◆ DIRECTIONS: Each line below that includes the word "continue" is to be reported.

■ ■ ■ ■ ■ ■ ■

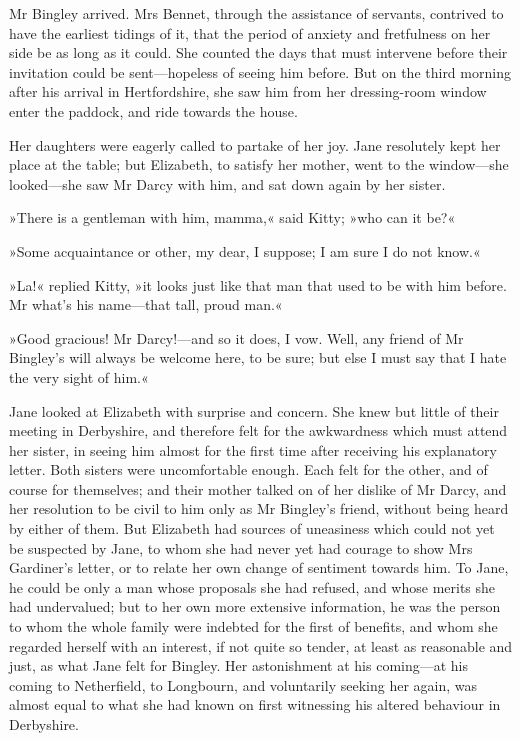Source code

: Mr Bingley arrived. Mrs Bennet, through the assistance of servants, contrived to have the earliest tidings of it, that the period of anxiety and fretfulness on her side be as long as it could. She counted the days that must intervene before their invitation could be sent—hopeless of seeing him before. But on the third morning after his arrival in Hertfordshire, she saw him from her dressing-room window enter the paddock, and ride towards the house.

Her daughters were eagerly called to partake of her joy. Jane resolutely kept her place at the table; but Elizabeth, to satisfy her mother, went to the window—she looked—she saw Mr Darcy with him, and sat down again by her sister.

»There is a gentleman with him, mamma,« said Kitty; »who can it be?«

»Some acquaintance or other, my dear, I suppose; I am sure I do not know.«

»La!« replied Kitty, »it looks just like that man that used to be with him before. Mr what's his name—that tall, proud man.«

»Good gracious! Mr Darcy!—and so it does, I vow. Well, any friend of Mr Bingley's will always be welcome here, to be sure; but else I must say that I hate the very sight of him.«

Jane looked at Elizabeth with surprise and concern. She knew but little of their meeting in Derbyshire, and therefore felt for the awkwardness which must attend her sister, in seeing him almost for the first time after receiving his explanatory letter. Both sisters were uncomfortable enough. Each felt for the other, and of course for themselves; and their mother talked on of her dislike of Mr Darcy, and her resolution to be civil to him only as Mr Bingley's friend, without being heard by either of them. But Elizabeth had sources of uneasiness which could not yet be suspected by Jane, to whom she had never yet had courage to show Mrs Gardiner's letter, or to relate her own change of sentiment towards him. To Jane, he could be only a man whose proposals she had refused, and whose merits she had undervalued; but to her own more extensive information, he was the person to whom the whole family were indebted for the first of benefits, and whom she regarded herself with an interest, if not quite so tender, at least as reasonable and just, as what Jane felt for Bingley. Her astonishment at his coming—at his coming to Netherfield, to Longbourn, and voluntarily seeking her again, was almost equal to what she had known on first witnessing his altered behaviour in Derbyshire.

■ ■ ■ ■ ■ ■ ■

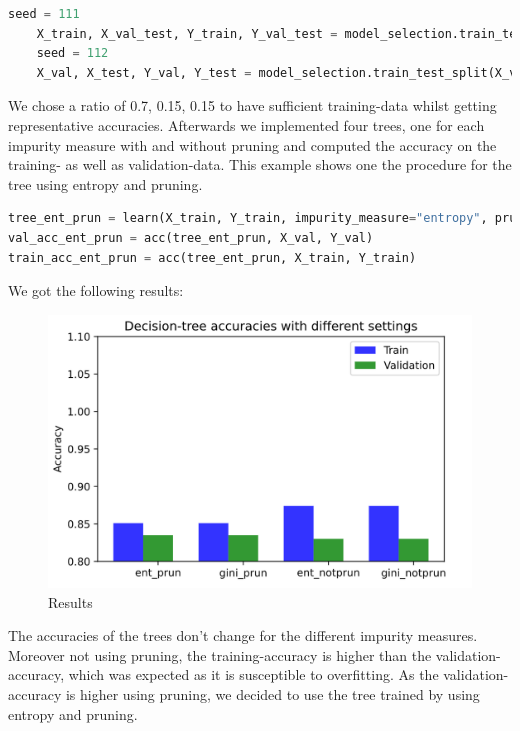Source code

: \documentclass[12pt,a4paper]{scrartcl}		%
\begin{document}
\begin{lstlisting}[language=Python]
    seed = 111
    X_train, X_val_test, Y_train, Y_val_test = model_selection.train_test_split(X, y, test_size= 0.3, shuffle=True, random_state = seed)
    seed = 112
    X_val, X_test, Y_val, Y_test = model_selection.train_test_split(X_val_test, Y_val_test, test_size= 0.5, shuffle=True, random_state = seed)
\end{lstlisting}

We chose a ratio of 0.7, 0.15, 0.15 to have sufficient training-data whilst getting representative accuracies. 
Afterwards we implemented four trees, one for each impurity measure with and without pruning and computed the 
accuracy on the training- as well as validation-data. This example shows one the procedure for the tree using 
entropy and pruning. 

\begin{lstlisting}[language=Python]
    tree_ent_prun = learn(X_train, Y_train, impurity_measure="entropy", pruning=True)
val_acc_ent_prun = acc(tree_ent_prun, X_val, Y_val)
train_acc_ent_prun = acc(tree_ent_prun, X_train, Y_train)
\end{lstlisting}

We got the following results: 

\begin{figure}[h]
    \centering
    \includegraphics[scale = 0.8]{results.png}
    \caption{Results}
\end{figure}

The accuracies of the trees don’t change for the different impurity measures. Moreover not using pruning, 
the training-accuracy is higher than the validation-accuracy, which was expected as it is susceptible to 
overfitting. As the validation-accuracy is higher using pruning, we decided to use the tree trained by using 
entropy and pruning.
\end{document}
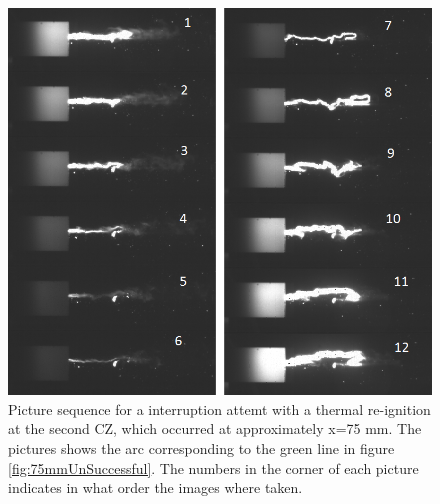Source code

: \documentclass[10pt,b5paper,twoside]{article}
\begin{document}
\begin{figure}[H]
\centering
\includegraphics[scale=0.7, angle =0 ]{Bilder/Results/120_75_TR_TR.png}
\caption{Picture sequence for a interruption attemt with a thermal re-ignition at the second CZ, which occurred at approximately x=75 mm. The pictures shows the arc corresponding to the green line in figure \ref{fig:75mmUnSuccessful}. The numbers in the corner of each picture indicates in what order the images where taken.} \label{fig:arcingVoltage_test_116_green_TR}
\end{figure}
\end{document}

■ ■ ■ ■ ■ ■ ■

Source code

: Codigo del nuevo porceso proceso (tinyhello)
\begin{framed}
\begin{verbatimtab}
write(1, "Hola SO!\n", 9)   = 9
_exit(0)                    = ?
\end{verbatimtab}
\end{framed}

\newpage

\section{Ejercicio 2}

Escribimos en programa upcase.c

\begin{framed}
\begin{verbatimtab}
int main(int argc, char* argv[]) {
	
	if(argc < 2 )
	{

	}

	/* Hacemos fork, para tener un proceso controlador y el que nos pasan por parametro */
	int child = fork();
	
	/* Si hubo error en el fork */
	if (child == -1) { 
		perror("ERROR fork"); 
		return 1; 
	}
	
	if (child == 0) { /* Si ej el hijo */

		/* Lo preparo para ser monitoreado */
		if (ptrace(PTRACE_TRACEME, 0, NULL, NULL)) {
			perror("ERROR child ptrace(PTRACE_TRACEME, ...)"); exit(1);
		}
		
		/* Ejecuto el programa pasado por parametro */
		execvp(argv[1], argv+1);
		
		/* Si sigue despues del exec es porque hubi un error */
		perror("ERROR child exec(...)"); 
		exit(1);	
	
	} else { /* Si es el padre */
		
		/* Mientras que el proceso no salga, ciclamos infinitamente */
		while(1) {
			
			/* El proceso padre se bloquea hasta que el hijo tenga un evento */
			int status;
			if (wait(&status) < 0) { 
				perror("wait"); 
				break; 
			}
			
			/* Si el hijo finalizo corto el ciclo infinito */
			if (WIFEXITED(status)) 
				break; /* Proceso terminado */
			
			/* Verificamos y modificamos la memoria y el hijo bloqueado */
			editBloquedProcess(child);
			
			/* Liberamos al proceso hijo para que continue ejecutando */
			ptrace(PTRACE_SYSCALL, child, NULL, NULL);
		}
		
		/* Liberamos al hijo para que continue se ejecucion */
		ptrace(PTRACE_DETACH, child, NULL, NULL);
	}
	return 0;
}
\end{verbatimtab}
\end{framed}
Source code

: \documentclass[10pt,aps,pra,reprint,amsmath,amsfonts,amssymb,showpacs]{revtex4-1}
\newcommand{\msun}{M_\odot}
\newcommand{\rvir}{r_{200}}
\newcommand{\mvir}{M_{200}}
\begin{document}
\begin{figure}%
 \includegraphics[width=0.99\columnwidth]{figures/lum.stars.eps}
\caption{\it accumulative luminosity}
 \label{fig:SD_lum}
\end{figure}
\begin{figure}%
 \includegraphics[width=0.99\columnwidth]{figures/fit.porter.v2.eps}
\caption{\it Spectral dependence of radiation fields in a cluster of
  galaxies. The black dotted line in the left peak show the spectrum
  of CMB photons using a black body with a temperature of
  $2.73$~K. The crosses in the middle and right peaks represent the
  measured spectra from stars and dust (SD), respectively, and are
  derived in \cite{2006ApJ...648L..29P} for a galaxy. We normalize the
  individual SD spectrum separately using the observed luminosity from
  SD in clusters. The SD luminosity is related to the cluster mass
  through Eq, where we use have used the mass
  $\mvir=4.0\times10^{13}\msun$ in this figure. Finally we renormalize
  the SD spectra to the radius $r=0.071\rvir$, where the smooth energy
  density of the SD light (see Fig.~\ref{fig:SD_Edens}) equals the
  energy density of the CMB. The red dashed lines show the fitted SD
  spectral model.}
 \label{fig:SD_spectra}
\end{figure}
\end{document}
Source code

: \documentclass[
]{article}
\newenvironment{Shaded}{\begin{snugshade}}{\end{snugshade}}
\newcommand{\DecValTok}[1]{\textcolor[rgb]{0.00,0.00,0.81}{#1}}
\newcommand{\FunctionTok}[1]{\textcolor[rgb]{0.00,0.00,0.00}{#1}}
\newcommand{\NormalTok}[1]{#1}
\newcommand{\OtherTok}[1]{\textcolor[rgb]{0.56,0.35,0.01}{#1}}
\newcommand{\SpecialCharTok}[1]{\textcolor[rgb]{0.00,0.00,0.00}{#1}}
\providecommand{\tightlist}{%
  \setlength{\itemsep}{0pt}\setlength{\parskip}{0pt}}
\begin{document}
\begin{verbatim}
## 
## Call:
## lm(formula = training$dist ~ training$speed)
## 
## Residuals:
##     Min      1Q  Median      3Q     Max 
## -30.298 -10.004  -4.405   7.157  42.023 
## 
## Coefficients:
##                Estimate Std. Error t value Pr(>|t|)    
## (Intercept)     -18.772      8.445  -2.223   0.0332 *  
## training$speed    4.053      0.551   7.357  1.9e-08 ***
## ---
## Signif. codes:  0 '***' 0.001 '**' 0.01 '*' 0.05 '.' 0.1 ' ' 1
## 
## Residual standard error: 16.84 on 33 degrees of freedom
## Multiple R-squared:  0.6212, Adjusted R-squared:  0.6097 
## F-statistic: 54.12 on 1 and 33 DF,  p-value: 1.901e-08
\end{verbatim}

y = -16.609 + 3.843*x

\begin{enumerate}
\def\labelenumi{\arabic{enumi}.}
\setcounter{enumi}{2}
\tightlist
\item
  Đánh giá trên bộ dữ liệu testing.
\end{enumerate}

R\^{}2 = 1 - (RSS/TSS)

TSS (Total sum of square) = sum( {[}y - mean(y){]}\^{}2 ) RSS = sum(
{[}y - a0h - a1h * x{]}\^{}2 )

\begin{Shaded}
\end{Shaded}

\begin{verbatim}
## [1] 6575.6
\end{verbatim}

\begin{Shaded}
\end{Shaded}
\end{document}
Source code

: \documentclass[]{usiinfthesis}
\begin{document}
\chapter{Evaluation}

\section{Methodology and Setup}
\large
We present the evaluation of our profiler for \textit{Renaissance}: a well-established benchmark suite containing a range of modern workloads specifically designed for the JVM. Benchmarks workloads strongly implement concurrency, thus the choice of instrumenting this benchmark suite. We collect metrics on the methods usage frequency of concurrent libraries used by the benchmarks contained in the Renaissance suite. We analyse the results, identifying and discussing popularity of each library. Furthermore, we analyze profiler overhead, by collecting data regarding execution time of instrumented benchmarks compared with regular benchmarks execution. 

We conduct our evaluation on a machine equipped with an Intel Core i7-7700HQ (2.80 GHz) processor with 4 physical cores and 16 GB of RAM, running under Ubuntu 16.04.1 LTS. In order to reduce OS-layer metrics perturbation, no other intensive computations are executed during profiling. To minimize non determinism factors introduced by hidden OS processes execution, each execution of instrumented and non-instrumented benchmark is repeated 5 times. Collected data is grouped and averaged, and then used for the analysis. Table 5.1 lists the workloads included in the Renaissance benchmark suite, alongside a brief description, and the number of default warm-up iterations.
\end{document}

■ ■ ■ ■ ■ ■ ■

◆ YOUR SOLUTION:
			/* Liberamos al proceso hijo para que continue ejecutando */
		/* Liberamos al hijo para que continue se ejecucion */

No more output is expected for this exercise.